There is power and impact in taking the time to understand the relative performance, strengths and weaknesses of sales people. Great sales managers provide constructive feedback, proactive career guidance and nurture mentorship across teams. Based on what I’ve seen over the years and talking to many sales managers, their vision of the ideal profile of a super sales person is usually a combination of many of their sales people. They say: It would be great if we could combine of few of my sales people into one. That’s why “winning as a team” is such an important concept in sales, especially as sales managers embrace peer-to-peer mentoring. Taking the time to pause and do an honest and constructive assessment of a sales team can have far reaching benefits.

I was talking to a sales manager to begin planning out his team’s sales productivity program. We started by first talking about his company goals and priorities. He shared that deals are getting stuck. The quantity of “no-decision” deals was high. Opportunities were “nice to have” but not mission critical. Sound familiar? We could have gone down the path to talk about the quality of leads or the corporate messaging but the answer was not there.

The first line sales manager had the answer. She knew what we needed to do.
We looked at the team. We evaluated every sales person. We recognized that her team was a new team with a lot of great energy and basic sales skills. They had good domain. The product training was working. What he realized was that his team lacked the ability to have in depth, strategic conversations with a prospect about critical business issues. They lacked the confidence and the competence. They were not creating qualified opportunities. He needed his sales teams to go deeper in their qualification and discovery conversations.

We created a sales program for this team focused on some core selling skills including: buyer personas, qualification conversations, open ended questions, discovery and customer follow up.
The team embraced the focus and attention. We launched the program in a series of team meetings or what we called “sales huddles” across a four-week period. The team quickly began performing better. Their confidence improved. They were able to prioritize their time and focus on more qualified opportunities. Each person started having better conversations. They were asking richer questions and getting great answers from their customers. If they were talking to the wrong people then the team was quick to mentor each other during their weekly team meetings.
The sales manager used the information from the assessment to deliver the right coaching to the team.

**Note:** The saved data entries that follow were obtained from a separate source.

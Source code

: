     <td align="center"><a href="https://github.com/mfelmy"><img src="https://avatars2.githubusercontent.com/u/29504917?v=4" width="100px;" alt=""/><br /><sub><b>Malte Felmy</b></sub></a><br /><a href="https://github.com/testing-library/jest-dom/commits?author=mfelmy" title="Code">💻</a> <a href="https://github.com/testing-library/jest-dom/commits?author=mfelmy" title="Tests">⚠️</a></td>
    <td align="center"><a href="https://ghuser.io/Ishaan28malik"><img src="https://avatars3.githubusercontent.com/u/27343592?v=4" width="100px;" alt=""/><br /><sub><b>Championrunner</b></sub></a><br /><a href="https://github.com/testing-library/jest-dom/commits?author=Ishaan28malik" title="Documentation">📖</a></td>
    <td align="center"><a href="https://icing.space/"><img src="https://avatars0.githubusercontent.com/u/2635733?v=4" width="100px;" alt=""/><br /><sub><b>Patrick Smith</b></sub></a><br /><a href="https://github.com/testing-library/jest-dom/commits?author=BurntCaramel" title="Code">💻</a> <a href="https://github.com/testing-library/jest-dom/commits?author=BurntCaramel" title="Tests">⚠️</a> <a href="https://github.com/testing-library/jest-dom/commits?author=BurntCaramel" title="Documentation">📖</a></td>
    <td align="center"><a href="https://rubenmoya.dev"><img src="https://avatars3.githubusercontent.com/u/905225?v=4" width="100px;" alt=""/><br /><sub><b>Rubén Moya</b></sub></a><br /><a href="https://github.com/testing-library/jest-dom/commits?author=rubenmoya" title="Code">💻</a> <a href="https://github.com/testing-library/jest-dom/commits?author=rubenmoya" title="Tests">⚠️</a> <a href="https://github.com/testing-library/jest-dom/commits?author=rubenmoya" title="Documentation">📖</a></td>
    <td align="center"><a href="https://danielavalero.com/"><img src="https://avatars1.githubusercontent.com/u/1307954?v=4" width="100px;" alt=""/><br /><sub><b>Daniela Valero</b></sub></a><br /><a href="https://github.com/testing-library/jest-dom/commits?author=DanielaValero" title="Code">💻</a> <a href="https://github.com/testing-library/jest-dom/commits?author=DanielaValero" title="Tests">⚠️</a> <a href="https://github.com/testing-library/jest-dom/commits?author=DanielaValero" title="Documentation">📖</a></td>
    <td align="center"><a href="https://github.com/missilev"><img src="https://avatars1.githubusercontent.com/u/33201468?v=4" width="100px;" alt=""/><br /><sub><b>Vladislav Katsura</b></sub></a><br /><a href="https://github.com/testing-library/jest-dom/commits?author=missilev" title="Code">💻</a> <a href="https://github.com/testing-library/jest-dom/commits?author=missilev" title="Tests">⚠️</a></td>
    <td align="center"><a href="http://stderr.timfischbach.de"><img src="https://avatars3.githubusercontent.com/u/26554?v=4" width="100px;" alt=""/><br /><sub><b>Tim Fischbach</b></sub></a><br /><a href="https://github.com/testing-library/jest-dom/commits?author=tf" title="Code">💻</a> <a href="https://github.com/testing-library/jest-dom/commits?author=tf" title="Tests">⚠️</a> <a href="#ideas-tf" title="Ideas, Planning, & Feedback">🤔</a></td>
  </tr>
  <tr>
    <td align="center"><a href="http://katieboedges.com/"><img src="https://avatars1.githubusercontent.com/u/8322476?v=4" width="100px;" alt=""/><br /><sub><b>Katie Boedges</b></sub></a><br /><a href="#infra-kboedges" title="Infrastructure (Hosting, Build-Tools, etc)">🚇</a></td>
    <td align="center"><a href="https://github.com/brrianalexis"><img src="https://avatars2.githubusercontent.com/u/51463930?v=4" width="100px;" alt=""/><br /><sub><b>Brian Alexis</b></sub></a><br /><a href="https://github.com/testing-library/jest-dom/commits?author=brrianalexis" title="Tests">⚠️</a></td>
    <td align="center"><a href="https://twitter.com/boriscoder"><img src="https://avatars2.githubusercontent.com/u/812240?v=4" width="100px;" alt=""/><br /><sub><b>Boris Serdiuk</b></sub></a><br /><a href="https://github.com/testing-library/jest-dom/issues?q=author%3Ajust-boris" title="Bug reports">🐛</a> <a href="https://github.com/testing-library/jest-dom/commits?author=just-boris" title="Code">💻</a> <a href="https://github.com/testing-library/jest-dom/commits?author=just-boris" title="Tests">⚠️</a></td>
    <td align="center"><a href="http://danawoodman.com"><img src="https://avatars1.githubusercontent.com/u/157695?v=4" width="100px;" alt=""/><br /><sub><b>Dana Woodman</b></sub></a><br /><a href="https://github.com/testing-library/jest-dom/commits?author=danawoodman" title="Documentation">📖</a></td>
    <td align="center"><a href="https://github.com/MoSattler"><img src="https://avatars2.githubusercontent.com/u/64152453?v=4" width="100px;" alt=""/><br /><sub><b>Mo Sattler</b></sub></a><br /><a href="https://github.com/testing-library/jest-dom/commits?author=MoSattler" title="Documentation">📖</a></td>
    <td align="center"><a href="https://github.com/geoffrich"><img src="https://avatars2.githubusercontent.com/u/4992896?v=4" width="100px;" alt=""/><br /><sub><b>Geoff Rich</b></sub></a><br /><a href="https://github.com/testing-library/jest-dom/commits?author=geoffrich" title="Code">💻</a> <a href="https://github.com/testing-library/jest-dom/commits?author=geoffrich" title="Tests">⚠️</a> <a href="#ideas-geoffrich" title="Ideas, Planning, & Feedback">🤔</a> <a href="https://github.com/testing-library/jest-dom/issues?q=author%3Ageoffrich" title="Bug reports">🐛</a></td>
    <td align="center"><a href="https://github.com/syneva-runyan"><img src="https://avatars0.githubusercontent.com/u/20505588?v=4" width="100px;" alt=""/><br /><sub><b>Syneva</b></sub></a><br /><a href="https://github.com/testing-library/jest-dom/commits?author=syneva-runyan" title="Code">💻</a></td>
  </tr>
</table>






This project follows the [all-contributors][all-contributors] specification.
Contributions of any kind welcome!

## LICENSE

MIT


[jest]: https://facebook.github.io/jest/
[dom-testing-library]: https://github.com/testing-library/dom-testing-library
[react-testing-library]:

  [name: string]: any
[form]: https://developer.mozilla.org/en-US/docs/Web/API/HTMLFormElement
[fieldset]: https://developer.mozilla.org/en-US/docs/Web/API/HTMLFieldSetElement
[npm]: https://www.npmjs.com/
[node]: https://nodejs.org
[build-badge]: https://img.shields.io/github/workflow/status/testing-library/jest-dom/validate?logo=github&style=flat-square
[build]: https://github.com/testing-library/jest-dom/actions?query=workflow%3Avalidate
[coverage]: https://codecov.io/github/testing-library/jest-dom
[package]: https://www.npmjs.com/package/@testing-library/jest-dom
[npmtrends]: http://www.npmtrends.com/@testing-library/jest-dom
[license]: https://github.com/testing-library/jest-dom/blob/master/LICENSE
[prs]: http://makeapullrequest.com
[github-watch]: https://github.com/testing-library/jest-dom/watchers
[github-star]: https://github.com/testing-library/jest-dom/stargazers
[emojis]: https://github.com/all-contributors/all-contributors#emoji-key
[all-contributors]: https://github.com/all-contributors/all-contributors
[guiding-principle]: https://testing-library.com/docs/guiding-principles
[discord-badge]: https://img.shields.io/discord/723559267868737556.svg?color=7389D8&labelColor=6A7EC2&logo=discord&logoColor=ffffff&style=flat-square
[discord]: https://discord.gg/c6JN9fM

A simple and focused approach was taken focusing on success of the team. The sales manager came across as caring about the team. It resulted in clarity to the sales manager on what the team was capable of and also clarity to the team on where they needed to grow. The team is growing together.

Take the time time to assess each person on your team and look at his or her relative scores. Identify mentors and connect them with folks that have areas of growth. Identify “hot spots” that need attention and build a plan to get your sales people’s skills and performance improved. Be consistent and conduct this team assessment monthly or quarterly.